Memórias do 25 de Novembro: A «moca» de Rio Maior

Em 1974, o 25 de Abril culmina um processo marcado por longos anos de esperanças sem efeito. Tudo aquilo que se esboçara em 1958, mas sem sucesso, tinha agora efectiva concretização. De Santarém partiu a revolução, no dia em que o capitão Salgueiro Maia liderou os seus homens em direcção a Lisboa.
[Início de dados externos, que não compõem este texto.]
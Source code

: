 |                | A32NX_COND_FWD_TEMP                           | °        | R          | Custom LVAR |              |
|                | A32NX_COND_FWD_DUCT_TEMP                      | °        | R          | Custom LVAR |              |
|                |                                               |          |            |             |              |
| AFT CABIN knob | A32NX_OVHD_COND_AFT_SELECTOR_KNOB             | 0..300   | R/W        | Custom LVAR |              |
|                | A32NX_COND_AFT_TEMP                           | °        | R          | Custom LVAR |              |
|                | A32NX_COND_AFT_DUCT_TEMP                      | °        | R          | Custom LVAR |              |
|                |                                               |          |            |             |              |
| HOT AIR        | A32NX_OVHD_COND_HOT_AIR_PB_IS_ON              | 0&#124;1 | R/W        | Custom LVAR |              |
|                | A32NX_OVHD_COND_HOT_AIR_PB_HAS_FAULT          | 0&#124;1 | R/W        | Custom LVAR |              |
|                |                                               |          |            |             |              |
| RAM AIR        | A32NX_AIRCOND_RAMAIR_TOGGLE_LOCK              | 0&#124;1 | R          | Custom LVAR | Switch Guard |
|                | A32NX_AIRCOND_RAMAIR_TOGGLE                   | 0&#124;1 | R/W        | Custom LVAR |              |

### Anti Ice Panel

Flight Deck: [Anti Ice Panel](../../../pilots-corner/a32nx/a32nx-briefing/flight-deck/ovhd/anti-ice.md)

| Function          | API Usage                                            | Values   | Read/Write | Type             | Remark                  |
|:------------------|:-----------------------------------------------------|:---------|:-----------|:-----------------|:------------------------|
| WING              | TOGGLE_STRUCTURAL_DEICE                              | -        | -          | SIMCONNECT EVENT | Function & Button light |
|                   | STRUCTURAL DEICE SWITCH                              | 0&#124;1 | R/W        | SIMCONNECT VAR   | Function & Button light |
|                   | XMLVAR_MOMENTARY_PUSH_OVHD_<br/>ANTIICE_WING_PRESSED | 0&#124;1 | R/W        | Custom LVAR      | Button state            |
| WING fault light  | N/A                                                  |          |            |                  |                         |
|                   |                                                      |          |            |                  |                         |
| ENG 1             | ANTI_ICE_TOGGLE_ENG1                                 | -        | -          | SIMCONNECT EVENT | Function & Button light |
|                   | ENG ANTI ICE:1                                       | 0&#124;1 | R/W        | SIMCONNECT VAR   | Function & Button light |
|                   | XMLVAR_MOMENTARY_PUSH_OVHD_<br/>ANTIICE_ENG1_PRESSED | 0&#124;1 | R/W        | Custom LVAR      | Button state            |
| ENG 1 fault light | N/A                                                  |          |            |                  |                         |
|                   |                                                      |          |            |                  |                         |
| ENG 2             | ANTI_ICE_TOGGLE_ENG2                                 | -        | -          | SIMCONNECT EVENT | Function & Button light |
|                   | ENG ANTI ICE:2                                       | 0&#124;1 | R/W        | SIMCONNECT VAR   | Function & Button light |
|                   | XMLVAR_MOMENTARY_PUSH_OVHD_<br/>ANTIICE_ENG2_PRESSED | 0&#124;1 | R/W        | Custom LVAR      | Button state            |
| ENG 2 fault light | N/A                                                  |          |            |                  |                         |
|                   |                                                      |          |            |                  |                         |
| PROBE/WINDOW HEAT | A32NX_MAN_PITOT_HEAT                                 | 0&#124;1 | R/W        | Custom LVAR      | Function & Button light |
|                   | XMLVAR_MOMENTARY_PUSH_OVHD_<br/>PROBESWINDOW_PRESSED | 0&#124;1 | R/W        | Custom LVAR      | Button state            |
Quanto a Rio Maior, sobressaiu especialmente nos momentos que se seguiram à Revolução. O «Verão Quente» de 1975, cuja memória e os traumas ainda hoje perpassam parte da sociedade portuguesa que os viveu. A «moca» de Rio Maior ficou então famosa, ao ponto de ainda hoje ser citada frequentemente a propósito desta ou daquela altercação.
Nunca como naquela altura a ameaça de Guerra Civil foi tão grande. Acaso tivesse acontecido, poderia muito bem ter surgido uma divisão entre o sul, mais esquerdista, mais revolucionário, e o norte, mais reaccionário, mais arreigado às antigas convicções, mais dominado pela Igreja Católica.
Como referia em tempos o «Barnabé», «estávamos na fronteira entre Azambuja e Rio Maior, e nem nos dávamos conta de que se o país entrasse em guerra civil, se partiria ao meio exactamente por ali.»